_Task to carry out:_ All lines in the data that hold the word "Patients" need copying.

_Material for this exercise:_
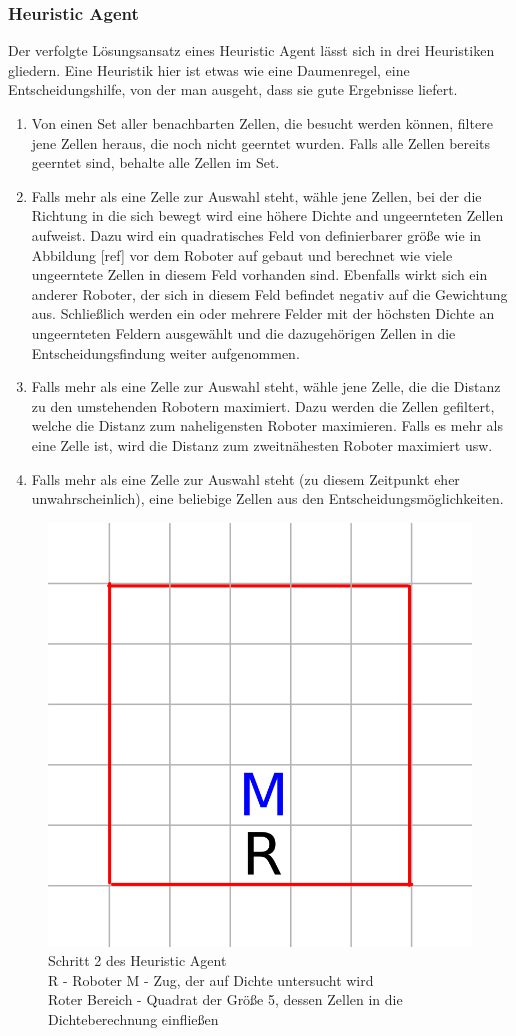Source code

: \documentclass{article}
\begin{document}
\subsubsection{Heuristic Agent}
Der verfolgte Lösungsansatz eines Heuristic Agent lässt sich in drei Heuristiken 
gliedern. Eine Heuristik hier ist etwas wie eine Daumenregel, eine Entscheidungshilfe,
von der man ausgeht, dass sie gute Ergebnisse liefert.

\begin{enumerate}
\item Von einen Set aller benachbarten Zellen, die besucht werden können, filtere
jene Zellen heraus, die noch nicht geerntet wurden. Falls alle Zellen bereits
geerntet sind, behalte alle Zellen im Set.
\item Falls mehr als eine Zelle zur Auswahl steht, wähle jene Zellen, bei der die
Richtung in die sich bewegt wird eine höhere Dichte and ungeernteten Zellen
aufweist. Dazu wird ein quadratisches Feld von definierbarer größe wie in
Abbildung [ref] vor dem Roboter auf gebaut und berechnet wie viele ungeerntete
Zellen in diesem Feld vorhanden sind. Ebenfalls wirkt sich ein anderer Roboter,
der sich in diesem Feld befindet negativ auf die Gewichtung aus. Schließlich
werden ein oder mehrere Felder mit der höchsten Dichte an ungeernteten Feldern
ausgewählt und die dazugehörigen Zellen in die Entscheidungsfindung weiter
aufgenommen.
\item Falls mehr als eine Zelle zur Auswahl steht, wähle jene Zelle, die die
Distanz zu den umstehenden Robotern maximiert. Dazu werden die Zellen gefiltert,
welche die Distanz zum naheligensten Roboter maximieren. Falls es mehr als eine
Zelle ist, wird die Distanz zum zweitnähesten Roboter maximiert usw.
\item Falls mehr als eine Zelle zur Auswahl steht (zu diesem Zeitpunkt eher
unwahrscheinlich), eine beliebige Zellen aus den Entscheidungsmöglichkeiten.
\end{enumerate}

\begin{figure}
\includegraphics[width=.4\textwidth]{img/heuristic_density.png}
\centering
\caption{Schritt 2 des Heuristic Agent \\R - Roboter M - Zug, der auf Dichte untersucht wird \\ Roter Bereich - Quadrat der Größe 5, dessen Zellen in die Dichteberechnung einfließen}
\end{figure}
\end{document}
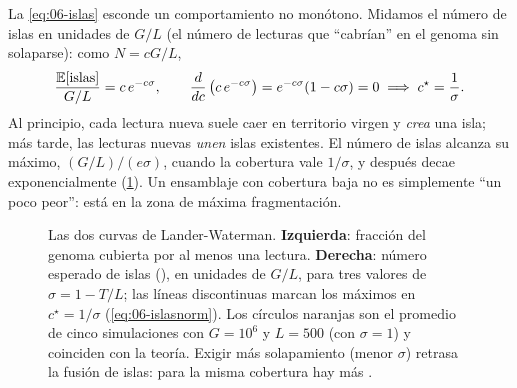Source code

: La \cref{eq:06-islas} esconde un comportamiento no monótono. Midamos el número de islas en unidades de $G/L$ (el número de lecturas que ``cabrían'' en el genoma sin solaparse): como $N=cG/L$,
\begin{equation}\label{eq:06-islasnorm}
\frac{\E[\text{islas}]}{G/L} = c\,e^{-c\sigma},\qquad
\frac{d}{dc}\left(c\,e^{-c\sigma}\right) = e^{-c\sigma}(1-c\sigma) = 0
\;\Longrightarrow\; c^{\star}=\frac{1}{\sigma}.
\end{equation}
Al principio, cada lectura nueva suele caer en territorio virgen y \emph{crea} una isla; más tarde, las lecturas nuevas \emph{unen} islas existentes. El número de islas alcanza su máximo, $(G/L)/(e\sigma)$, cuando la cobertura vale $1/\sigma$, y después decae exponencialmente (\cref{fig:06-lw}). Un ensamblaje con cobertura baja no es simplemente ``un poco peor'': está en la zona de máxima fragmentación.

\begin{figure}[t]
\centering
{}
\caption[Curvas de Lander-Waterman]{Las dos curvas de Lander-Waterman. \textbf{Izquierda}: fracción del genoma cubierta por al menos una lectura. \textbf{Derecha}: número esperado de islas (), en unidades de $G/L$, para tres valores de $\sigma=1-T/L$; las líneas discontinuas marcan los máximos en $c^\star=1/\sigma$ (\cref{eq:06-islasnorm}). Los círculos naranjas son el promedio de cinco simulaciones con $G=10^6$ y $L=500$ (con $\sigma=1$) y coinciden con la teoría. Exigir más solapamiento (menor $\sigma$) retrasa la fusión de islas: para la misma cobertura hay más .}
\label{fig:06-lw}
\end{figure}

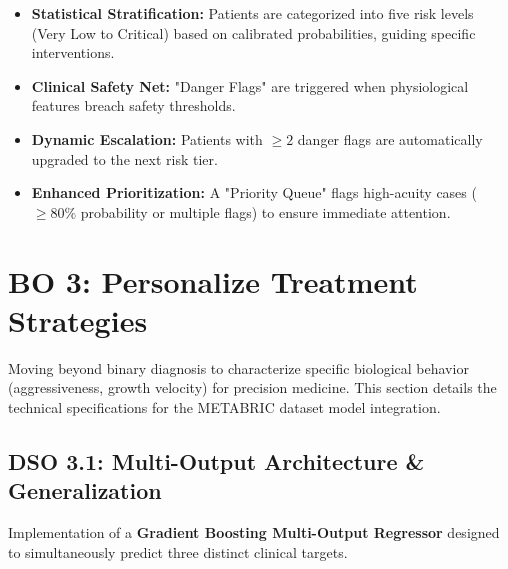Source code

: \begin{itemize}
    \item \textbf{Statistical Stratification:} Patients are categorized into five risk levels (Very Low to Critical) based on calibrated probabilities, guiding specific interventions.
    \item \textbf{Clinical Safety Net:} "Danger Flags" are triggered when physiological features breach safety thresholds.
    \item \textbf{Dynamic Escalation:} Patients with $\ge 2$ danger flags are automatically upgraded to the next risk tier.
    \item \textbf{Enhanced Prioritization:} A "Priority Queue" flags high-acuity cases ($\ge 80\%$ probability or multiple flags) to ensure immediate attention.
\end{itemize}

\section{BO 3: Personalize Treatment Strategies}

\begin{infobox}[title=Context]
Moving beyond binary diagnosis to characterize specific biological behavior (aggressiveness, growth velocity) for precision medicine. This section details the technical specifications for the METABRIC dataset model integration.
\end{infobox}

\subsection{DSO 3.1: Multi-Output Architecture \& Generalization}
Implementation of a \textbf{Gradient Boosting Multi-Output Regressor} designed to simultaneously predict three distinct clinical targets.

_Solution for this exercise:_
    \item \textbf{Statistical Stratification:} Patients are categorized into five risk levels (Very Low to Critical) based on calibrated probabilities, guiding specific interventions.
    \item \textbf{Dynamic Escalation:} Patients with $\ge 2$ danger flags are automatically upgraded to the next risk tier.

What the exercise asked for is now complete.